Visited: December 2004

Duration of visit: 24 days

Capital city: Addis Ababa

Population: 75 million (2005)

South Ethiopia travel blog reading time: 13 minutes

Attractions and places I visited in South Ethiopia:

  • The New Year celebration and comfort in Addis Ababa.
  • Meeting Ethiopia’s most famous athlete, Haile Gebrselassie.
  • Visiting Omo Valley independently and exploring local tribes.
  • A brief 20-minute encounter with Mursi tribe that I will never forget.

Ethiopia was part of my overland trip from Europe, through the Middle East and East Africa – the African Big Tour. Although I was already experienced and familiar with Africa by the time, I reached Ethiopia, the sudden shift from strictly Muslim Sudan to more liberal Ethiopia was a real culture shock.

After the particularly aggressive attitude of the locals toward foreign visitors partly ruined my trip in northern Ethiopia, I was able to relax more in the south and enjoyed it much more. Although there aren’t many landmarks or places to visit, the true highlight of the region lies in its traditional tribes.

In this article I describe the following topics from the first part of my trip – South Ethiopia:

  • New Year celebration in Addis Ababa
  • Meeting Ethiopia’s greatest athlete, Haile Gebrselassie
  • Visiting the Omo Valley by public transport
  • Mingling with the Mursi and Hamer people

More articles about Ethiopia are available here:

North Ethiopia

My trips in Ethiopia

New Year Celebration in Addis Ababa

Arriving in Addis Ababa after days of testing my patience on public transport in the north was a real relief. In 2004, it was still one of the less developed capitals in East Africa, but it offered a wider variety of food, better accommodation, and more entertainment options than everything I had experienced in the previous two weeks up north.

I arrived on 31st of December 2004, ready for a New Year Celebration. I joined forces together with some backpackers and found one of the most rundown bars in the city. We enjoyed cold an inexpensive drink, had some great conversation and danced with locals after midnight.

Ethiopian ladies were mostly on duty, looking for boys that could buy them expensive drinks and pay for sexual service, while local men were dancing like crazy. Their super flexible bodies were moving like chewing gums in harmony with the beats of popular music.

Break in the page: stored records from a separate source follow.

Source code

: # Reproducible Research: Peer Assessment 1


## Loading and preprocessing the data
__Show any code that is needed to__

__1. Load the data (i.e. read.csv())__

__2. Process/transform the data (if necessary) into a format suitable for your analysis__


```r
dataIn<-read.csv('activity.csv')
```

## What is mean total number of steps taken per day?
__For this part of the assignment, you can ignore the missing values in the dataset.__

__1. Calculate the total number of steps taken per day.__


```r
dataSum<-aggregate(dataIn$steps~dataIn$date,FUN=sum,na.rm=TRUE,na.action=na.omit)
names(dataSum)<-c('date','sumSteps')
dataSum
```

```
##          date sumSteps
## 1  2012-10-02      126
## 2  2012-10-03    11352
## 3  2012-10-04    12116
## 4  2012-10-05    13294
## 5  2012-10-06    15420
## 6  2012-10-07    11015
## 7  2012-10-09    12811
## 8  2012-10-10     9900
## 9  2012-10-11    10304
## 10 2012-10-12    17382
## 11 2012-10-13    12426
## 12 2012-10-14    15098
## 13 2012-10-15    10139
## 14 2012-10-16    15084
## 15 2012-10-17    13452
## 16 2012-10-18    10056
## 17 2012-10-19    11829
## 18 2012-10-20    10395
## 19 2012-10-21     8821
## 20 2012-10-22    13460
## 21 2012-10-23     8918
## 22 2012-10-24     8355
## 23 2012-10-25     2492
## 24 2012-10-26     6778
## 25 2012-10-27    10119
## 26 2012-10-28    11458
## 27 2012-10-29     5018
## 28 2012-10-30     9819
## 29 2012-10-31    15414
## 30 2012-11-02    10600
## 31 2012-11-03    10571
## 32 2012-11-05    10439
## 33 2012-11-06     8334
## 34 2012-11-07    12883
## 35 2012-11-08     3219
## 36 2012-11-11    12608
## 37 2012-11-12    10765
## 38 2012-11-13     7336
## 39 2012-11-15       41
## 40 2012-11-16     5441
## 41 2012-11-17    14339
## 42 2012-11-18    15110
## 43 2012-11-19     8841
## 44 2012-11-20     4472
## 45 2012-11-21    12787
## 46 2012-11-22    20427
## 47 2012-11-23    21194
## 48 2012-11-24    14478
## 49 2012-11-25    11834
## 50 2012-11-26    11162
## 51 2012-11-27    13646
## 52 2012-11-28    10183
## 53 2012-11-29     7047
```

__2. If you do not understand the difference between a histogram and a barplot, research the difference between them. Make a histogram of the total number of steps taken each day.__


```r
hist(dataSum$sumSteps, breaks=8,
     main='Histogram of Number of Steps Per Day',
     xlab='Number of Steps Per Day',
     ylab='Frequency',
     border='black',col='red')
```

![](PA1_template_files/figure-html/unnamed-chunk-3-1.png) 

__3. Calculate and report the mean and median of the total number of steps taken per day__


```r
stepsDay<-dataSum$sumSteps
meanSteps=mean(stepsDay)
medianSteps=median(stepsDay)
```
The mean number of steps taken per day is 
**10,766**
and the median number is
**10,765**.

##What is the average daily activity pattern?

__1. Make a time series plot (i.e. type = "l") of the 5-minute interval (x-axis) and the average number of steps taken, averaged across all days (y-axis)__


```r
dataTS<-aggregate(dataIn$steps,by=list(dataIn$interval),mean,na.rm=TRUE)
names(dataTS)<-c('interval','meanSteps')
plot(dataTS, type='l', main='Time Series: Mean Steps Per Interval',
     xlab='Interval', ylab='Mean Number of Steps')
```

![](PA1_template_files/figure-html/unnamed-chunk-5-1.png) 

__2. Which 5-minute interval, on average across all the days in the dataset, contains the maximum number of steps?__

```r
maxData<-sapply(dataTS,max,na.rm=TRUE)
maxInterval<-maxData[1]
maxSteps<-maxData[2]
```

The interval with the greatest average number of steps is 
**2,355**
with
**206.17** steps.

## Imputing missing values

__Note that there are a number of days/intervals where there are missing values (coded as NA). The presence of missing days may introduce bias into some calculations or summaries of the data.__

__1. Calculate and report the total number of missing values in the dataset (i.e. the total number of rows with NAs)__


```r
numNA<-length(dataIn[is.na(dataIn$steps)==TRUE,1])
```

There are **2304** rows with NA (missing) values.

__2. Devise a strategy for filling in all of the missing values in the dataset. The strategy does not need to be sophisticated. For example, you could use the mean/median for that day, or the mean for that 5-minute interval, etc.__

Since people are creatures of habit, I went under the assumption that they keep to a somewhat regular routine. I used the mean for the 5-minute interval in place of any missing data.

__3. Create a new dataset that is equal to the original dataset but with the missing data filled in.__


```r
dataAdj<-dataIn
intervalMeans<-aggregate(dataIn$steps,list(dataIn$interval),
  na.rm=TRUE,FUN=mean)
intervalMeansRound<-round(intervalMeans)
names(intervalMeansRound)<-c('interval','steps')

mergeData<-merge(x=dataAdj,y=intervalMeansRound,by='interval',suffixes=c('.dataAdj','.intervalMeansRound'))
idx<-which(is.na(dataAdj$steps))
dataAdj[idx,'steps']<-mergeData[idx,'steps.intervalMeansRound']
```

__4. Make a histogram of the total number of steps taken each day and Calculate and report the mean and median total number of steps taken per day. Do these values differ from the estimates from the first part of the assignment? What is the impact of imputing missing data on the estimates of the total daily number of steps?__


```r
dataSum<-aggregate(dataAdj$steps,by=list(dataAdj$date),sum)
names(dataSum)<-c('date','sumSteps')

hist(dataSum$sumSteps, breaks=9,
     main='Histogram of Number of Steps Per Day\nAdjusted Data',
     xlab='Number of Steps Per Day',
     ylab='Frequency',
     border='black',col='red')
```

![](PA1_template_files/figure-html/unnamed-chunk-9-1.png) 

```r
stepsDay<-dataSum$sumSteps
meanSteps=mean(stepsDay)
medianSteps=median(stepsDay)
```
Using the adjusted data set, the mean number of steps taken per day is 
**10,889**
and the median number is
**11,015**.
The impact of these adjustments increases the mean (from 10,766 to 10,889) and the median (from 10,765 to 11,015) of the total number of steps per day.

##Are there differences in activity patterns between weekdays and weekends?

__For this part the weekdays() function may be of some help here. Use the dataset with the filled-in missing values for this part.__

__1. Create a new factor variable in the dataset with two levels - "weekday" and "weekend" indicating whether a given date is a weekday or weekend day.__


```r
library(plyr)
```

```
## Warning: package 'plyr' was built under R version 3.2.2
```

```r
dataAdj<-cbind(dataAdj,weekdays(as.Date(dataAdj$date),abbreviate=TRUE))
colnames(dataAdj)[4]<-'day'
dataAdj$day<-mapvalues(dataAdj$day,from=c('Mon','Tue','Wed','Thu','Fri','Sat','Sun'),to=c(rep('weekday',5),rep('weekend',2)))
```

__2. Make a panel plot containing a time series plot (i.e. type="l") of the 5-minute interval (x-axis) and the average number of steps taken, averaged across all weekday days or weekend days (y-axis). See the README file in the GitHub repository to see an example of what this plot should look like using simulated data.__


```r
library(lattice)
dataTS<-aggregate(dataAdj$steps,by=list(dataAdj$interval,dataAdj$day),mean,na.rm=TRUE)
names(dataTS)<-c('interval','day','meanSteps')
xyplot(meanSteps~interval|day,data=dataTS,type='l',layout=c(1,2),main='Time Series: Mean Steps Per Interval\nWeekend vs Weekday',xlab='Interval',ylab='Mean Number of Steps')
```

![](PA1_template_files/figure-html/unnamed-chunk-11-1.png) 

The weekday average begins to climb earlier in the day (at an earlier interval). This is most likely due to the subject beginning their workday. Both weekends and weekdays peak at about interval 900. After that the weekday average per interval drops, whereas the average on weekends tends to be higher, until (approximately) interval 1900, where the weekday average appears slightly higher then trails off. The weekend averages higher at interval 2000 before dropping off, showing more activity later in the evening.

Eskista is a traditional cultural dance from the Amhara ethnic group, where the emphasis is on rolling shoulder blades, bouncing the shoulders and jilting the chest. Eskista dance is performed by children, men and women, mostly in groups. It is a popular way of entertainment at parties, family gatherings, celebrations and weddings.

Meeting the best athlete of Ethiopia

The highlight of my stay in Addis Ababa was meeting Ethiopia’s most famous athlete, Haile Gebrselassie; a two-time Olympic champion and four-time world champion.

Accompanied by a group of three Dutch friends, I found out that he owned a cafeteria in the southern area of the city and drove there with a simple plan:

Let’s have a coffee in Haile’s cafeteria and wait until he shows up!

In January 2005, Haile was still one of the best athletes in the world, switching from long distance runner to marathon and probably training full time, so our plan seemed to be pretty naïve. After sitting in the Olympic café for an hour we realized that Haile might not show up that day, but I asked the bartender, when was the best time to catch up with the owner. He directed me to Haile’s brother, who was supervising the staff and kindly attended us.

No problem, Haile will be here again tomorrow at 11:00am, after he will finish the morning training. If you come by, he will be happy to attend you!

The following day, we arrived promptly at 10:30am to ensure that we would not be late for our meeting with Ethiopia’s most prominent celebrity.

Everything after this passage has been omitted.